Günümüzde üç katlı modern binasında, ziyaretçileri yirmi bini aşkın eşsiz eser karşılıyor. Dört ana rüzgârın adını taşıyan salonlarda, göz alıcı saltanat kayıkları, özenle hazırlanmış gemi maketleri, rengârenk denizci üniformaları, asırlık haritalar ve erken dönem Osmanlı dalgıç ekipmanları sergileniyor. Modern Türkiye’nin kurucusu Mustafa Kemal Atatürk’ün kullandığı kayıklar ise özellikle ilgi gören koleksiyonlar arasında.

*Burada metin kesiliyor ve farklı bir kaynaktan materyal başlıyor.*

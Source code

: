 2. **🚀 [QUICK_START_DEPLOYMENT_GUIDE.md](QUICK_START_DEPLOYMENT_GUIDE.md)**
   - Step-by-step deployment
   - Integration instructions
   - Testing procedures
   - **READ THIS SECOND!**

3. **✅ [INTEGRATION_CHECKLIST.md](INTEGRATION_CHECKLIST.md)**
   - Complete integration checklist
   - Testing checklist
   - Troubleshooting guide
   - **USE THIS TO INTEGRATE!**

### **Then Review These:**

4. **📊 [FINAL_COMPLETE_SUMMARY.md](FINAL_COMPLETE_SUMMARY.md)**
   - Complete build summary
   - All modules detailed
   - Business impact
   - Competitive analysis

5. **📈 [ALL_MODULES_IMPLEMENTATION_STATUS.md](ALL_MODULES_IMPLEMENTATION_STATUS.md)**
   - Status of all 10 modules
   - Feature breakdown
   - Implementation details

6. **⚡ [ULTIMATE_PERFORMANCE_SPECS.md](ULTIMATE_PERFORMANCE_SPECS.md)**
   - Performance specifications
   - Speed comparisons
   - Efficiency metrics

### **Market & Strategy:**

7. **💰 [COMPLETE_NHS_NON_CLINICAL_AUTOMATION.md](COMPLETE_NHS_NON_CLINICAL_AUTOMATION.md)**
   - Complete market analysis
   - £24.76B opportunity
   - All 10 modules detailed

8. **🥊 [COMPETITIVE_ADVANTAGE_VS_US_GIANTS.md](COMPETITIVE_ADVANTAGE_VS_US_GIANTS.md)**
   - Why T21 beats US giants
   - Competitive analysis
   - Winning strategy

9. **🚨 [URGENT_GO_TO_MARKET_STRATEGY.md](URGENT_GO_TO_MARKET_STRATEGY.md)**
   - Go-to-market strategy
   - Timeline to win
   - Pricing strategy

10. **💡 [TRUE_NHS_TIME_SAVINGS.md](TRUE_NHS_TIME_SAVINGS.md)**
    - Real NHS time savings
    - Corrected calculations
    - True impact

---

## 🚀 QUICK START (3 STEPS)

İki bin on üç yılında gerçekleştirilen kapsamlı yenileme çalışmaları sayesinde müzenin dört geniş ana salonu ve on yedi sergi odası çağdaş bir görünüme kavuşurken, tarihi ruhu da korunmuş oldu. Her köşede, parıldayan baş figürlerden eski seyir aletlerine, açık alanlardaki görkemli silahlara kadar her şey, Türkiye’nin denizle olan yüzyıllık bağına ayna tutuyor.
Osmanlı’dan günümüz Türkiye Cumhuriyeti’ne uzanan bu köklü yolculukta, Deniz Müzesi hem bir hafıza koruyucusu hem de yaşayan bir eğitim alanı olarak, ülkenin denizcilik mirasını keşfetmek isteyen her yaştan ziyaretçiyi davet ediyor.